> **Required action**
For the records below, say how many lines contain the string "Address". Give no other text.

-------- Entries supplied

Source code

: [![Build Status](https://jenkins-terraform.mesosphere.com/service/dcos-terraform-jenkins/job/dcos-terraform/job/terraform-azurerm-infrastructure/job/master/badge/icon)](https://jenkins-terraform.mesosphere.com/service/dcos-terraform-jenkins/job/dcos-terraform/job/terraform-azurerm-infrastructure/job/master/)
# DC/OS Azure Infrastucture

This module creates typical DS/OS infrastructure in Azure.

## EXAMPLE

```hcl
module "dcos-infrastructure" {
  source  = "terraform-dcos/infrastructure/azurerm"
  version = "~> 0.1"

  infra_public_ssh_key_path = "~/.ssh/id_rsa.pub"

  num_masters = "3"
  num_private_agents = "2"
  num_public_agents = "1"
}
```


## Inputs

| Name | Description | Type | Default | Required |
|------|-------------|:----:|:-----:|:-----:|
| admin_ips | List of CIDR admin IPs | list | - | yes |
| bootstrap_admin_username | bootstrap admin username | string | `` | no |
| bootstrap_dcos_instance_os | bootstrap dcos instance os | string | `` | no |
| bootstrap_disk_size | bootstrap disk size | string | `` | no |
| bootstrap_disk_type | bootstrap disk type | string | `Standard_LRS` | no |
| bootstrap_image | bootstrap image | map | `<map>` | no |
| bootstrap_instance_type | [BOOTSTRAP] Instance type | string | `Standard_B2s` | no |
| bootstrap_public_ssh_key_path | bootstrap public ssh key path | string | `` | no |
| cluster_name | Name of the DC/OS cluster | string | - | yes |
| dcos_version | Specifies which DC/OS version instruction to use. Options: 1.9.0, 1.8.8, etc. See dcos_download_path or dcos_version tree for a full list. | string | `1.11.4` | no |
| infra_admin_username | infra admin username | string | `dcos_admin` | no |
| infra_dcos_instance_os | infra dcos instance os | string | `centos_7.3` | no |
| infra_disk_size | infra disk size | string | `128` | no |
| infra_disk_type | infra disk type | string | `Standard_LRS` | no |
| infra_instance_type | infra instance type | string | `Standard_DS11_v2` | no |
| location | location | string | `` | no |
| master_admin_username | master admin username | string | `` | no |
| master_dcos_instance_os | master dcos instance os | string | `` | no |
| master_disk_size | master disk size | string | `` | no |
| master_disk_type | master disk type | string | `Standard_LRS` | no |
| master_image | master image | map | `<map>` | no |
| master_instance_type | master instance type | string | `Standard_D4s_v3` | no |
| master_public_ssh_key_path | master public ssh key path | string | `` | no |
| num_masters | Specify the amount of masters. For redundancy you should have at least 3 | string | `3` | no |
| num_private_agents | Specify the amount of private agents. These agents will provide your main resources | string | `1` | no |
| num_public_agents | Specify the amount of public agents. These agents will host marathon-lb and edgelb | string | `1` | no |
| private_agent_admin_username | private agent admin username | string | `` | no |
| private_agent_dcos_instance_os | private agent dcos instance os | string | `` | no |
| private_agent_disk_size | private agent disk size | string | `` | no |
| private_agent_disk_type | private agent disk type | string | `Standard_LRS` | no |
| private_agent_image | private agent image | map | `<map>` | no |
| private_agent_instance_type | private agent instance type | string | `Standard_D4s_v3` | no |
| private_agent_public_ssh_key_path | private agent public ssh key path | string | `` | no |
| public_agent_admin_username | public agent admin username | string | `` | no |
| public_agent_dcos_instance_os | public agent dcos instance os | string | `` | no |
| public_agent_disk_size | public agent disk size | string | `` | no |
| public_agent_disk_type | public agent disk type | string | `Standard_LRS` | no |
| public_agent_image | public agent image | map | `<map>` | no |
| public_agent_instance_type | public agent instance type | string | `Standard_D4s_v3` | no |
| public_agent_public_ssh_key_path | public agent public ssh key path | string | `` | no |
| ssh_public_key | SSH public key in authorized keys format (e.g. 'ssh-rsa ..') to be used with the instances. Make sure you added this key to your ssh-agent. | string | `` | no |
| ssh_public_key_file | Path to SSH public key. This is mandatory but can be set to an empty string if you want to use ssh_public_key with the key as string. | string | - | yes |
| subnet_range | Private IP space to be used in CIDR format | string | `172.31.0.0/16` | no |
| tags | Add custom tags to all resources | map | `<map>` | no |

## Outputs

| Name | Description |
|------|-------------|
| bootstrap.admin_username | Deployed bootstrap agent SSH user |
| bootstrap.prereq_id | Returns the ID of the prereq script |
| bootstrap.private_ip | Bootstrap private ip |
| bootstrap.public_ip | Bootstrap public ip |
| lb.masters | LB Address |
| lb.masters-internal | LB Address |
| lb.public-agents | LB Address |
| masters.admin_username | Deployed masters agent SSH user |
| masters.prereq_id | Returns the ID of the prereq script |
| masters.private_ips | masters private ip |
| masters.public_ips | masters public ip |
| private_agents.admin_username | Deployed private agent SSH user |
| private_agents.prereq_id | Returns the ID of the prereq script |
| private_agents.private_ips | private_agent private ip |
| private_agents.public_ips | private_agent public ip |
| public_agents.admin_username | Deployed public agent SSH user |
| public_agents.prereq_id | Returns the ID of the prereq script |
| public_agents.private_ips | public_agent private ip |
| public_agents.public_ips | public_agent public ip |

----------------
-------- Entries supplied

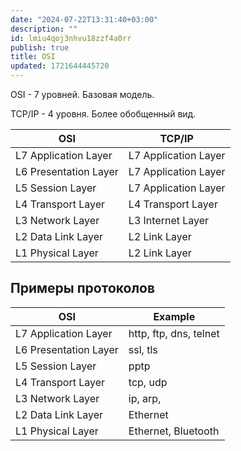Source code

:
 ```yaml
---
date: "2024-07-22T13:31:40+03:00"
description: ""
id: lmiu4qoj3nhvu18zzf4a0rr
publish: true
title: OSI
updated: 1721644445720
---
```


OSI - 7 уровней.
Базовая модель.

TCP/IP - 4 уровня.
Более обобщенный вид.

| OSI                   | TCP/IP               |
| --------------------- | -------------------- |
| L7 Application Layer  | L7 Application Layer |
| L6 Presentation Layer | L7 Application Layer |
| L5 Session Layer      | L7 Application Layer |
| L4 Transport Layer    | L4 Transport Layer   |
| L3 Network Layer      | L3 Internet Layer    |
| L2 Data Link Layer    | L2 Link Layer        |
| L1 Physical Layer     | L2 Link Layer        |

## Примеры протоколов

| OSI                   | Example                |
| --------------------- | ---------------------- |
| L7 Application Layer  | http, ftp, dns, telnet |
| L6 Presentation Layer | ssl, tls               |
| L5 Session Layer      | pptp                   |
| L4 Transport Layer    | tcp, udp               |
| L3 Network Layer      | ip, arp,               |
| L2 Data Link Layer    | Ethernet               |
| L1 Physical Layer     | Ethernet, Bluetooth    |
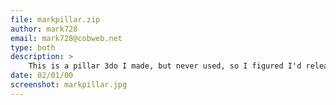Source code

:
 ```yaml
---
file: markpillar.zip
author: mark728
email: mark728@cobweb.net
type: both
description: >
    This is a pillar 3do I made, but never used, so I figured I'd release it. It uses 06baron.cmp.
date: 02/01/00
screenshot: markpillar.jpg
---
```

----------------

> **Your solution**
3